-- DATASET follows --

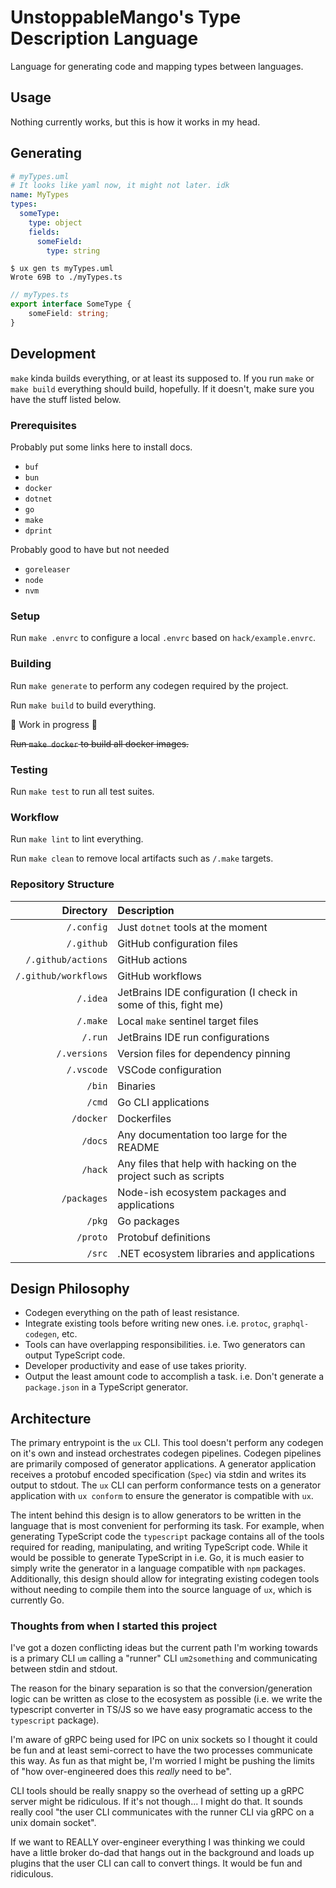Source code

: # UnstoppableMango's Type Description Language

Language for generating code and mapping types between languages.

## Usage

Nothing currently works, but this is how it works in my head.

## Generating

```yaml
# myTypes.uml
# It looks like yaml now, it might not later. idk
name: MyTypes
types:
  someType:
    type: object
    fields:
      someField:
        type: string
```

```shell
$ ux gen ts myTypes.uml
Wrote 69B to ./myTypes.ts
```

```ts
// myTypes.ts
export interface SomeType {
	someField: string;
}
```

## Development

`make` kinda builds everything, or at least its supposed to.
If you run `make` or `make build` everything should build, hopefully.
If it doesn't, make sure you have the stuff listed below.

### Prerequisites

Probably put some links here to install docs.

- `buf`
- `bun`
- `docker`
- `dotnet`
- `go`
- `make`
- `dprint`

Probably good to have but not needed

- `goreleaser`
- `node`
- `nvm`

### Setup

Run `make .envrc` to configure a local `.envrc` based on `hack/example.envrc`.

### Building

Run `make generate` to perform any codegen required by the project.

Run `make build` to build everything.

🚧 Work in progress 🚧

~~Run `make docker` to build all docker images.~~

### Testing

Run `make test` to run all test suites.

### Workflow

Run `make lint` to lint everything.

Run `make clean` to remove local artifacts such as `/.make` targets.

### Repository Structure

|            Directory | Description                                                     |
| -------------------: | :-------------------------------------------------------------- |
|           `/.config` | Just `dotnet` tools at the moment                               |
|           `/.github` | GitHub configuration files                                      |
|   `/.github/actions` | GitHub actions                                                  |
| `/.github/workflows` | GitHub workflows                                                |
|             `/.idea` | JetBrains IDE configuration (I check in some of this, fight me) |
|             `/.make` | Local `make` sentinel target files                              |
|              `/.run` | JetBrains IDE run configurations                                |
|         `/.versions` | Version files for dependency pinning                            |
|           `/.vscode` | VSCode configuration                                            |
|               `/bin` | Binaries                                                        |
|               `/cmd` | Go CLI applications                                             |
|            `/docker` | Dockerfiles                                                     |
|              `/docs` | Any documentation too large for the README                      |
|              `/hack` | Any files that help with hacking on the project such as scripts |
|          `/packages` | Node-ish ecosystem packages and applications                    |
|               `/pkg` | Go packages                                                     |
|             `/proto` | Protobuf definitions                                            |
|               `/src` | .NET ecosystem libraries and applications                       |

## Design Philosophy

- Codegen everything on the path of least resistance.
- Integrate existing tools before writing new ones. i.e. `protoc`, `graphql-codegen`, etc.
- Tools can have overlapping responsibilities. i.e. Two generators can output TypeScript code.
- Developer productivity and ease of use takes priority.
- Output the least amount code to accomplish a task. i.e. Don't generate a `package.json` in a TypeScript generator.

## Architecture

The primary entrypoint is the `ux` CLI.
This tool doesn't perform any codegen on it's own and instead orchestrates codegen pipelines.
Codegen pipelines are primarily composed of generator applications.
A generator application receives a protobuf encoded specification (`Spec`) via stdin and writes its output to stdout.
The `ux` CLI can perform conformance tests on a generator application with `ux conform` to ensure the generator is compatible with `ux`.

The intent behind this design is to allow generators to be written in the language that is most convenient for performing its task.
For example, when generating TypeScript code the `typescript` package contains all of the tools required for reading, manipulating, and writing TypeScript code.
While it would be possible to generate TypeScript in i.e. Go, it is much easier to simply write the generator in a language compatible with `npm` packages.
Additionally, this design should allow for integrating existing codegen tools without needing to compile them into the source language of `ux`, which is currently Go.

### Thoughts from when I started this project

I've got a dozen conflicting ideas but the current path I'm working towards is a primary CLI `um` calling a "runner" CLI `um2something` and communicating between stdin and stdout.

The reason for the binary separation is so that the conversion/generation logic can be written as close to the ecosystem as possible (i.e. we write the typescript converter in TS/JS so we have easy programatic access to the `typescript` package).

I'm aware of gRPC being used for IPC on unix sockets so I thought it could be fun and at least semi-correct to have the two processes communicate this way.
As fun as that might be, I'm worried I might be pushing the limits of "how over-engineered does this _really_ need to be".

CLI tools should be really snappy so the overhead of setting up a gRPC server might be ridiculous. If it's not though... I might do that. It sounds really cool "the user CLI communicates with the runner CLI via gRPC on a unix domain socket".

If we want to REALLY over-engineer everything I was thinking we could have a little broker do-dad that hangs out in the background and loads up plugins that the user CLI can call to convert things. It would be fun and ridiculous.
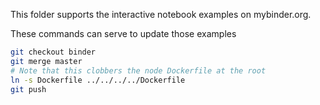 This folder supports the interactive notebook examples on mybinder.org.

These commands can serve to update those examples

```bash
git checkout binder
git merge master
# Note that this clobbers the node Dockerfile at the root
ln -s Dockerfile ../../../../Dockerfile
git push
```

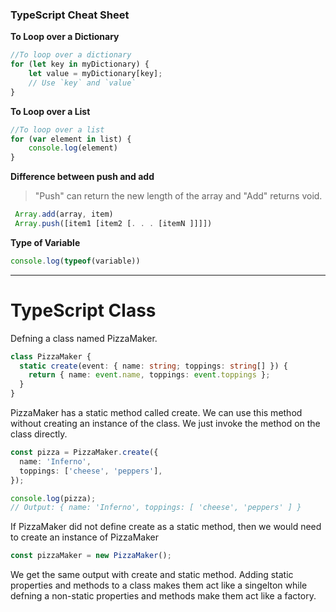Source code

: ### TypeScript Cheat Sheet

**To Loop over a Dictionary**
```ts
//To loop over a dictionary
for (let key in myDictionary) {
    let value = myDictionary[key];
    // Use `key` and `value`
}


```


**To Loop over a List**
```ts
//To loop over a list
for (var element in list) {
    console.log(element)
}


```

**Difference between push and add**
> "Push" can return the new length of the array and "Add" returns void.
```ts
 Array.add(array, item)
 Array.push([item1 [item2 [. . . [itemN ]]]])
 ```

**Type of Variable**
```ts
console.log(typeof(variable))
 ```
 
 ---
 
# TypeScript Class
Defning a class named PizzaMaker. 
```ts
class PizzaMaker {
  static create(event: { name: string; toppings: string[] }) {
    return { name: event.name, toppings: event.toppings };
  }
} 
```
PizzaMaker has a static method called create. We can use this method without creating an instance of the class.
We just invoke the method on the class directly.
```ts
const pizza = PizzaMaker.create({
  name: 'Inferno',
  toppings: ['cheese', 'peppers'],
});

console.log(pizza);
// Output: { name: 'Inferno', toppings: [ 'cheese', 'peppers' ] }
```
If PizzaMaker did not define create as a static method, then we would need to create an instance of PizzaMaker
```ts
const pizzaMaker = new PizzaMaker();
```
We get the same output with create and static method. Adding static properties and methods to a class makes them act like a singelton while defning a non-static properties and methods make them act like a factory.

-- DATASET concluded --

WHAT IS EXPECTED
Set down the records again exactly as they appear, leaving each picture behind.

EXERCISE SOLUTION
Source code

: # UnstoppableMango's Type Description Language

Language for generating code and mapping types between languages.

## Usage

Nothing currently works, but this is how it works in my head.

## Generating

```yaml
# myTypes.uml
# It looks like yaml now, it might not later. idk
name: MyTypes
types:
  someType:
    type: object
    fields:
      someField:
        type: string
```

```shell
$ ux gen ts myTypes.uml
Wrote 69B to ./myTypes.ts
```

```ts
// myTypes.ts
export interface SomeType {
	someField: string;
}
```

## Development

`make` kinda builds everything, or at least its supposed to.
If you run `make` or `make build` everything should build, hopefully.
If it doesn't, make sure you have the stuff listed below.

### Prerequisites

Probably put some links here to install docs.

- `buf`
- `bun`
- `docker`
- `dotnet`
- `go`
- `make`
- `dprint`

Probably good to have but not needed

- `goreleaser`
- `node`
- `nvm`

### Setup

Run `make .envrc` to configure a local `.envrc` based on `hack/example.envrc`.

### Building

Run `make generate` to perform any codegen required by the project.

Run `make build` to build everything.

🚧 Work in progress 🚧

~~Run `make docker` to build all docker images.~~

### Testing

Run `make test` to run all test suites.

### Workflow

Run `make lint` to lint everything.

Run `make clean` to remove local artifacts such as `/.make` targets.

### Repository Structure

|            Directory | Description                                                     |
| -------------------: | :-------------------------------------------------------------- |
|           `/.config` | Just `dotnet` tools at the moment                               |
|           `/.github` | GitHub configuration files                                      |
|   `/.github/actions` | GitHub actions                                                  |
| `/.github/workflows` | GitHub workflows                                                |
|             `/.idea` | JetBrains IDE configuration (I check in some of this, fight me) |
|             `/.make` | Local `make` sentinel target files                              |
|              `/.run` | JetBrains IDE run configurations                                |
|         `/.versions` | Version files for dependency pinning                            |
|           `/.vscode` | VSCode configuration                                            |
|               `/bin` | Binaries                                                        |
|               `/cmd` | Go CLI applications                                             |
|            `/docker` | Dockerfiles                                                     |
|              `/docs` | Any documentation too large for the README                      |
|              `/hack` | Any files that help with hacking on the project such as scripts |
|          `/packages` | Node-ish ecosystem packages and applications                    |
|               `/pkg` | Go packages                                                     |
|             `/proto` | Protobuf definitions                                            |
|               `/src` | .NET ecosystem libraries and applications                       |

## Design Philosophy

- Codegen everything on the path of least resistance.
- Integrate existing tools before writing new ones. i.e. `protoc`, `graphql-codegen`, etc.
- Tools can have overlapping responsibilities. i.e. Two generators can output TypeScript code.
- Developer productivity and ease of use takes priority.
- Output the least amount code to accomplish a task. i.e. Don't generate a `package.json` in a TypeScript generator.

## Architecture

The primary entrypoint is the `ux` CLI.
This tool doesn't perform any codegen on it's own and instead orchestrates codegen pipelines.
Codegen pipelines are primarily composed of generator applications.
A generator application receives a protobuf encoded specification (`Spec`) via stdin and writes its output to stdout.
The `ux` CLI can perform conformance tests on a generator application with `ux conform` to ensure the generator is compatible with `ux`.

The intent behind this design is to allow generators to be written in the language that is most convenient for performing its task.
For example, when generating TypeScript code the `typescript` package contains all of the tools required for reading, manipulating, and writing TypeScript code.
While it would be possible to generate TypeScript in i.e. Go, it is much easier to simply write the generator in a language compatible with `npm` packages.
Additionally, this design should allow for integrating existing codegen tools without needing to compile them into the source language of `ux`, which is currently Go.

### Thoughts from when I started this project

I've got a dozen conflicting ideas but the current path I'm working towards is a primary CLI `um` calling a "runner" CLI `um2something` and communicating between stdin and stdout.

The reason for the binary separation is so that the conversion/generation logic can be written as close to the ecosystem as possible (i.e. we write the typescript converter in TS/JS so we have easy programatic access to the `typescript` package).

I'm aware of gRPC being used for IPC on unix sockets so I thought it could be fun and at least semi-correct to have the two processes communicate this way.
As fun as that might be, I'm worried I might be pushing the limits of "how over-engineered does this _really_ need to be".

CLI tools should be really snappy so the overhead of setting up a gRPC server might be ridiculous. If it's not though... I might do that. It sounds really cool "the user CLI communicates with the runner CLI via gRPC on a unix domain socket".

If we want to REALLY over-engineer everything I was thinking we could have a little broker do-dad that hangs out in the background and loads up plugins that the user CLI can call to convert things. It would be fun and ridiculous.
 This folder supports the interactive notebook examples on mybinder.org.

These commands can serve to update those examples

```bash
git checkout binder
git merge master
# Note that this clobbers the node Dockerfile at the root
ln -s Dockerfile ../../../../Dockerfile
git push
```

Source code

: ### TypeScript Cheat Sheet

**To Loop over a Dictionary**
```ts
//To loop over a dictionary
for (let key in myDictionary) {
    let value = myDictionary[key];
    // Use `key` and `value`
}


```


**To Loop over a List**
```ts
//To loop over a list
for (var element in list) {
    console.log(element)
}


```

**Difference between push and add**
> "Push" can return the new length of the array and "Add" returns void.
```ts
 Array.add(array, item)
 Array.push([item1 [item2 [. . . [itemN ]]]])
 ```

**Type of Variable**
```ts
console.log(typeof(variable))
 ```
 
 ---
 
# TypeScript Class
Defning a class named PizzaMaker. 
```ts
class PizzaMaker {
  static create(event: { name: string; toppings: string[] }) {
    return { name: event.name, toppings: event.toppings };
  }
} 
```
PizzaMaker has a static method called create. We can use this method without creating an instance of the class.
We just invoke the method on the class directly.
```ts
const pizza = PizzaMaker.create({
  name: 'Inferno',
  toppings: ['cheese', 'peppers'],
});

console.log(pizza);
// Output: { name: 'Inferno', toppings: [ 'cheese', 'peppers' ] }
```
If PizzaMaker did not define create as a static method, then we would need to create an instance of PizzaMaker
```ts
const pizzaMaker = new PizzaMaker();
```
We get the same output with create and static method. Adding static properties and methods to a class makes them act like a singelton while defning a non-static properties and methods make them act like a factory.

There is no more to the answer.